Problem statement - Although the records contain pictures, none belong in the copy: restate word for word only the lines from the one with "i din ansökan." through the one with "l'historique de la", both included.

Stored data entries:
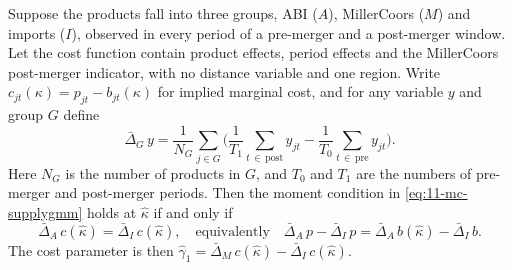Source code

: \begin{proposition}\label{prop:11-mc-did}
Suppose the products fall into three groups, ABI ($A$), MillerCoors ($M$) and imports ($I$), observed in every period
of a pre-merger and a post-merger window. Let the cost function contain product effects, period effects and the
MillerCoors post-merger indicator, with no distance variable and one region. Write $c_{jt}(\kappa) = p_{jt} -
b_{jt}(\kappa)$ for implied marginal cost, and for any variable $y$ and group $G$ define
\begin{equation*}
  \bar\Delta_G\, y = \frac{1}{N_G}\sum_{j\in G}\Big(\frac{1}{T_1}\sum_{t\,\in\,\text{post}} y_{jt} -
  \frac{1}{T_0}\sum_{t\,\in\,\text{pre}} y_{jt}\Big).
\end{equation*}
Here $N_G$ is the number of products in $G$, and $T_0$ and $T_1$ are the numbers of pre-merger and post-merger
periods. Then the moment condition in \eqref{eq:11-mc-supplygmm} holds at $\hat\kappa$ if and only if
\begin{equation}\label{eq:11-mc-did}
  \bar\Delta_A\, c(\hat\kappa) = \bar\Delta_I\, c(\hat\kappa), \quad\text{equivalently}\quad
  \bar\Delta_A\, p - \bar\Delta_I\, p = \bar\Delta_A\, b(\hat\kappa) - \bar\Delta_I\, b .
\end{equation}
The cost parameter is then $\hat\gamma_1 = \bar\Delta_M\, c(\hat\kappa) - \bar\Delta_I\, c(\hat\kappa)$.
\end{proposition}

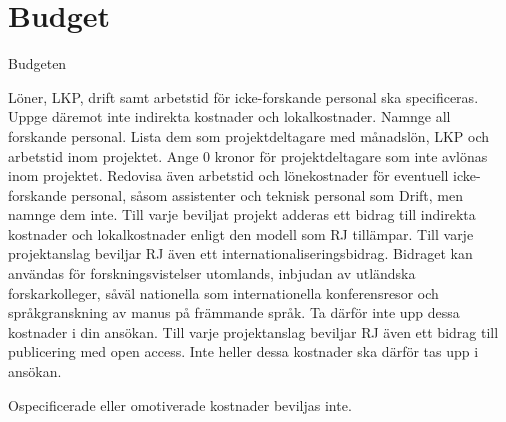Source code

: ﻿\documentclass[12pt]{article}
\begin{document}
\section{Budget}
Budgeten

    Löner, LKP, drift samt arbetstid för icke-forskande personal ska specificeras. Uppge däremot inte indirekta kostnader och lokalkostnader.
    Namnge all forskande personal. Lista dem som projektdeltagare med månadslön, LKP och arbetstid inom projektet.
    Ange 0 kronor för projektdeltagare som inte avlönas inom projektet.
    Redovisa även arbetstid och lönekostnader för eventuell icke-forskande personal, såsom assistenter och teknisk personal som Drift, men namnge dem inte.
    Till varje beviljat projekt adderas ett bidrag till indirekta kostnader och lokalkostnader enligt den modell som RJ tillämpar.
    Till varje projektanslag beviljar RJ även ett internationaliseringsbidrag. Bidraget kan användas för forskningsvistelser utomlands, inbjudan av utländska forskarkolleger, såväl nationella som internationella konferensresor och språkgranskning av manus på främmande språk. Ta därför inte upp dessa kostnader i din ansökan.
    Till varje projektanslag beviljar RJ även ett bidrag till publicering med open access. Inte heller dessa kostnader ska därför tas upp i ansökan.

Ospecificerade eller omotiverade kostnader beviljas inte.



\end{document}
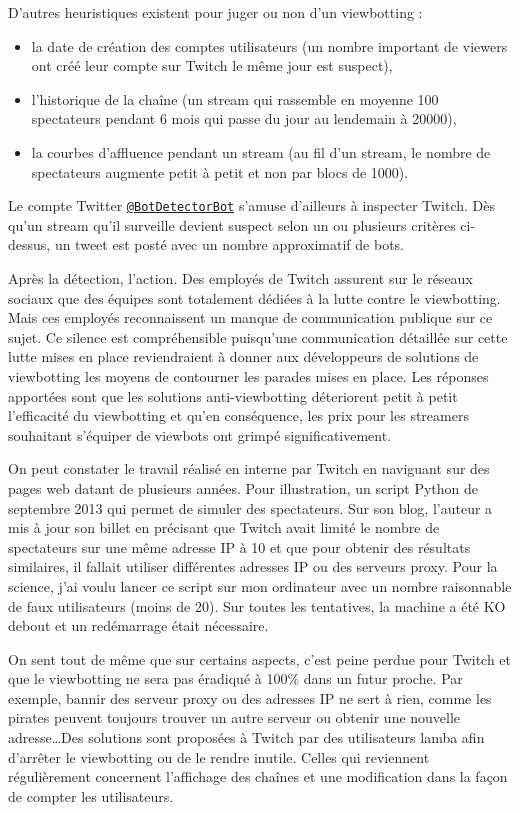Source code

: \documentclass[a4paper]{article}
\begin{document}
D'autres heuristiques existent pour juger ou non d'un viewbotting :
\begin{itemize}
\item la date de création des comptes utilisateurs (un nombre important de viewers ont créé leur compte sur Twitch le même jour est suspect),
\item l'historique de la chaîne (un stream qui rassemble en moyenne 100 spectateurs pendant 6 mois qui passe du jour au lendemain à 20000),
\item la courbes d'affluence pendant un stream (au fil d'un stream, le nombre de spectateurs augmente petit à petit et non par blocs de 1000).
\end{itemize}
Le compte Twitter \href{https://twitter.com/botdetectorbot}{\texttt{@BotDetectorBot}} s'amuse d'ailleurs à inspecter Twitch. Dès qu'un stream qu'il surveille devient suspect selon un ou plusieurs critères ci-dessus, un tweet est posté avec un nombre approximatif de bots.

Après la détection, l'action. Des employés de Twitch assurent sur le réseaux sociaux que des équipes sont totalement dédiées à la lutte contre le viewbotting. Mais ces employés reconnaissent un manque de communication publique sur ce sujet. Ce silence est compréhensible puisqu'une communication détaillée sur cette lutte mises en place reviendraient à donner aux développeurs de solutions de viewbotting les moyens de contourner les parades mises en place. Les réponses apportées sont que les solutions anti-viewbotting déteriorent petit à petit l'efficacité du viewbotting et qu'en conséquence, les prix pour les streamers souhaitant s'équiper de viewbots ont grimpé significativement\cite{RedditJan2015}. 

On peut constater le travail réalisé en interne par Twitch en naviguant sur des pages web datant de plusieurs années. Pour illustration, un script Python de septembre 2013 qui permet de simuler des spectateurs. Sur son blog, l'auteur a mis à jour son billet en précisant que Twitch avait limité le nombre de spectateurs sur une même adresse IP à 10 et que pour obtenir des résultats similaires, il fallait utiliser différentes adresses IP ou des serveurs proxy\cite{Zhang2013}. Pour la science, j'ai voulu lancer ce script sur mon ordinateur avec un nombre raisonnable de faux utilisateurs (moins de 20). Sur toutes les tentatives, la machine a été KO debout et un redémarrage était nécessaire.

On sent tout de même que sur certains aspects, c'est peine perdue pour Twitch et que le viewbotting ne sera pas éradiqué à 100\% dans un futur proche. Par exemple, bannir des serveur proxy ou des adresses IP ne sert à rien, comme les pirates peuvent toujours trouver un autre serveur ou obtenir une nouvelle adresse\ldots Des solutions sont proposées à Twitch par des utilisateurs lamba afin d'arrêter le viewbotting ou de le rendre inutile. Celles qui reviennent régulièrement concernent l'affichage des chaînes et une modification dans la façon de compter les utilisateurs.
\end{document}
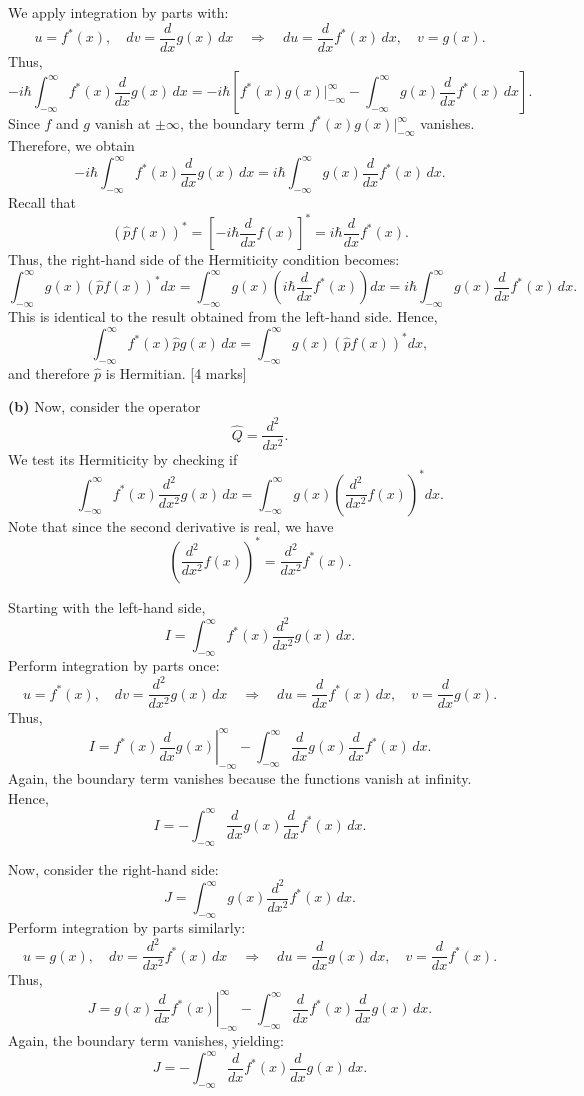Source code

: \documentclass{article}
\begin{document}
We apply integration by parts with:
\[
u = f^*(x),\quad dv = \frac{d}{dx}g(x)\,dx \quad \Longrightarrow \quad du = \frac{d}{dx}f^*(x)\, dx,\quad v = g(x).
\]
Thus,
\[
-i\hbar\int_{-\infty}^{\infty} f^*(x) \frac{d}{dx}g(x)\, dx = -i\hbar\left[ f^*(x)g(x) \Big|_{-\infty}^{\infty} - \int_{-\infty}^{\infty} g(x) \frac{d}{dx}f^*(x)\, dx \right].
\]
Since \(f\) and \(g\) vanish at \(\pm \infty\), the boundary term \(f^*(x)g(x)\Big|_{-\infty}^{\infty}\) vanishes. Therefore, we obtain
\[
-i\hbar\int_{-\infty}^{\infty} f^*(x) \frac{d}{dx}g(x)\, dx = i\hbar \int_{-\infty}^{\infty} g(x) \frac{d}{dx}f^*(x)\, dx.
\]
Recall that
\[
\left(\hat{p}f(x)\right)^* = \left[-i\hbar \frac{d}{dx}f(x)\right]^* = i\hbar \frac{d}{dx}f^*(x).
\]
Thus, the right-hand side of the Hermiticity condition becomes:
\[
\int_{-\infty}^{\infty} g(x) \left(\hat{p} f(x)\right)^* dx = \int_{-\infty}^{\infty} g(x) \left(i\hbar \frac{d}{dx}f^*(x)\right) dx = i\hbar \int_{-\infty}^{\infty} g(x) \frac{d}{dx}f^*(x)\, dx.
\]
This is identical to the result obtained from the left-hand side. Hence, 
\[
\int_{-\infty}^{\infty} f^*(x) \hat{p} g(x)\, dx = \int_{-\infty}^{\infty} g(x) \left(\hat{p} f(x)\right)^* dx,
\]
and therefore \(\hat{p}\) is Hermitian. \hfill [4 marks]

\textbf{(b)} Now, consider the operator 
\[
\hat{Q} = \frac{d^2}{dx^2}.
\]
We test its Hermiticity by checking if
\[
\int_{-\infty}^{\infty} f^*(x) \frac{d^2}{dx^2}g(x)\, dx = \int_{-\infty}^{\infty} g(x) \left(\frac{d^2}{dx^2}f(x)\right)^* dx.
\]
Note that since the second derivative is real, we have
\[
\left(\frac{d^2}{dx^2}f(x)\right)^* = \frac{d^2}{dx^2}f^*(x).
\]

Starting with the left-hand side,
\[
I = \int_{-\infty}^{\infty} f^*(x) \frac{d^2}{dx^2}g(x)\, dx.
\]
Perform integration by parts once:
\[
u = f^*(x),\quad dv = \frac{d^2}{dx^2}g(x)\, dx \quad \Longrightarrow \quad du = \frac{d}{dx}f^*(x)\, dx,\quad v = \frac{d}{dx}g(x).
\]
Thus,
\[
I = \left. f^*(x)\frac{d}{dx}g(x) \right|_{-\infty}^{\infty} - \int_{-\infty}^{\infty} \frac{d}{dx}g(x) \frac{d}{dx}f^*(x)\, dx.
\]
Again, the boundary term vanishes because the functions vanish at infinity. Hence,
\[
I = -\int_{-\infty}^{\infty} \frac{d}{dx}g(x) \frac{d}{dx}f^*(x)\, dx.
\]

Now, consider the right-hand side:
\[
J = \int_{-\infty}^{\infty} g(x) \frac{d^2}{dx^2}f^*(x)\, dx.
\]
Perform integration by parts similarly:
\[
u = g(x),\quad dv = \frac{d^2}{dx^2}f^*(x)\, dx \quad \Longrightarrow \quad du = \frac{d}{dx}g(x)\, dx,\quad v = \frac{d}{dx}f^*(x).
\]
Thus,
\[
J = \left. g(x)\frac{d}{dx}f^*(x) \right|_{-\infty}^{\infty} - \int_{-\infty}^{\infty} \frac{d}{dx}f^*(x) \frac{d}{dx}g(x)\, dx.
\]
Again, the boundary term vanishes, yielding:
\[
J = -\int_{-\infty}^{\infty} \frac{d}{dx}f^*(x) \frac{d}{dx}g(x)\, dx.
\]
\end{document}

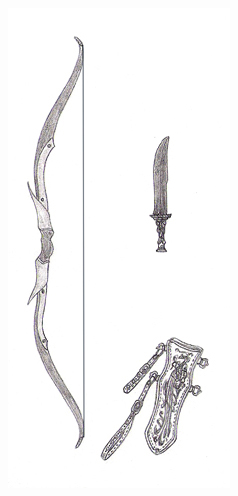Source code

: \begin{figure}[b]
    \centering
    \begin{minipage}{0.3\linewidth}
    \centering
    \includegraphics[width=\textwidth]{illustrations/ragnos_endurium.jpg}

\end{minipage}
\end{figure}
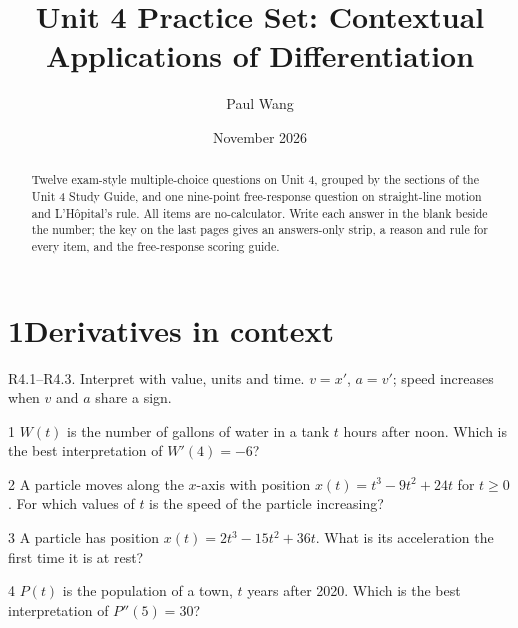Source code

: \documentclass{apcalc}
\title{Unit 4 Practice Set: Contextual Applications of Differentiation}
\author{Paul Wang}
\date{November 2026}
\begin{document}
\maketitle
\begin{abstract}
Twelve exam-style multiple-choice questions on Unit 4, grouped by the sections of the Unit 4 Study Guide, and one nine-point free-response question on straight-line motion and L'Hôpital's rule. All items are no-calculator. Write each answer in the blank beside the number; the key on the last pages gives an answers-only strip, a reason and rule for every item, and the free-response scoring guide.
\end{abstract}
\section*{1\quad Derivatives in context}
\begin{setrule}R4.1–R4.3. Interpret with value, units and time. $v=x'$, $a=v'$; speed increases when $v$ and $a$ share a sign.\end{setrule}
\begin{q}{1}
$W(t)$ is the number of gallons of water in a tank $t$ hours after noon. Which is the best interpretation of $W'(4)=-6$?
\end{q}
\begin{q}{2}
A particle moves along the $x$-axis with position $x(t)=t^3-9t^2+24t$ for $t\ge0$. For which values of $t$ is the speed of the particle increasing?
\end{q}
\begin{q}{3}
A particle has position $x(t)=2t^3-15t^2+36t$. What is its acceleration the first time it is at rest?
\end{q}
\begin{q}{4}
$P(t)$ is the population of a town, $t$ years after 2020. Which is the best interpretation of $P''(5)=30$?
\end{q}
\end{document}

Answer -
    Till varje projektanslag beviljar RJ även ett internationaliseringsbidrag. Bidraget kan användas för forskningsvistelser utomlands, inbjudan av utländska forskarkolleger, såväl nationella som internationella konferensresor och språkgranskning av manus på främmande språk. Ta därför inte upp dessa kostnader i din ansökan.
    Till varje projektanslag beviljar RJ även ett bidrag till publicering med open access. Inte heller dessa kostnader ska därför tas upp i ansökan.

Ospecificerade eller omotiverade kostnader beviljas inte.



\end{document}
Source code

: \documentclass[a4paper]{article}
\begin{document}
D'autres heuristiques existent pour juger ou non d'un viewbotting :
\begin{itemize}
\item la date de création des comptes utilisateurs (un nombre important de viewers ont créé leur compte sur Twitch le même jour est suspect),
\item l'historique de la chaîne (un stream qui rassemble en moyenne 100 spectateurs pendant 6 mois qui passe du jour au lendemain à 20000),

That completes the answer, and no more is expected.